## Saved entries
○ ○ ○ ○
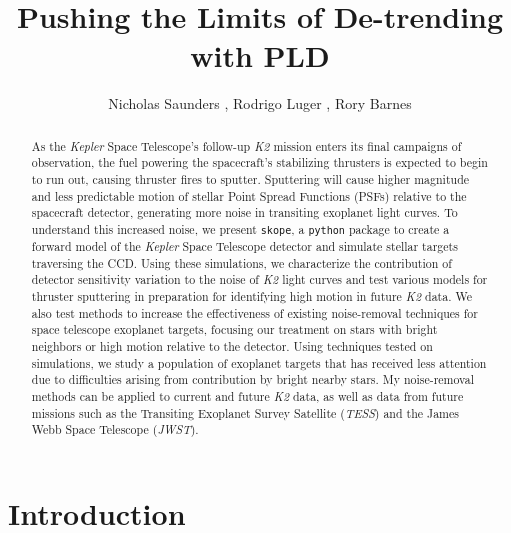 \documentclass[12pt,preprint]{aastex}
\begin{document}
\title{Pushing the Limits of De-trending with PLD}


\author{Nicholas Saunders , Rodrigo Luger , Rory Barnes }


\begin{abstract}

	As the \textit{Kepler} Space Telescope's follow-up \textit{K2} mission enters its final campaigns of observation, the fuel powering the spacecraft's stabilizing thrusters is expected to begin to run out, causing thruster fires to sputter. Sputtering will cause higher magnitude and less predictable motion of stellar Point Spread Functions (PSFs) relative to the spacecraft detector, generating more noise in transiting exoplanet light curves. To understand this increased noise, we present \texttt{skope}, a \texttt{python} package to create a forward model of the \textit{Kepler} Space Telescope detector and simulate stellar targets traversing the CCD. Using these simulations, we characterize the contribution of detector sensitivity variation to the noise of \textit{K2} light curves and test various models for thruster sputtering in preparation for identifying high motion in future \textit{K2} data. We also test methods to increase the effectiveness of existing noise-removal techniques for space telescope exoplanet targets, focusing our treatment on stars with bright neighbors or high motion relative to the detector. Using techniques tested on simulations, we study a population of exoplanet targets that has received less attention due to difficulties arising from contribution by bright nearby stars. My noise-removal methods can be applied to current and future \textit{K2} data, as well as data from future missions such as the Transiting Exoplanet Survey Satellite (\textit{TESS}) and the James Webb Space Telescope (\textit{JWST}).

\end{abstract}

\section{Introduction}
\end{document}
○ ○ ○ ○
## Task goal
Each record above, in full: return it exactly, pictures excluded.

## Completed exercise
 \documentclass[12pt,preprint]{aastex}
\begin{document}
\title{Pushing the Limits of De-trending with PLD}


\author{Nicholas Saunders , Rodrigo Luger , Rory Barnes }


\begin{abstract}

	As the \textit{Kepler} Space Telescope's follow-up \textit{K2} mission enters its final campaigns of observation, the fuel powering the spacecraft's stabilizing thrusters is expected to begin to run out, causing thruster fires to sputter. Sputtering will cause higher magnitude and less predictable motion of stellar Point Spread Functions (PSFs) relative to the spacecraft detector, generating more noise in transiting exoplanet light curves. To understand this increased noise, we present \texttt{skope}, a \texttt{python} package to create a forward model of the \textit{Kepler} Space Telescope detector and simulate stellar targets traversing the CCD. Using these simulations, we characterize the contribution of detector sensitivity variation to the noise of \textit{K2} light curves and test various models for thruster sputtering in preparation for identifying high motion in future \textit{K2} data. We also test methods to increase the effectiveness of existing noise-removal techniques for space telescope exoplanet targets, focusing our treatment on stars with bright neighbors or high motion relative to the detector. Using techniques tested on simulations, we study a population of exoplanet targets that has received less attention due to difficulties arising from contribution by bright nearby stars. My noise-removal methods can be applied to current and future \textit{K2} data, as well as data from future missions such as the Transiting Exoplanet Survey Satellite (\textit{TESS}) and the James Webb Space Telescope (\textit{JWST}).

\end{abstract}

\section{Introduction}
\end{document}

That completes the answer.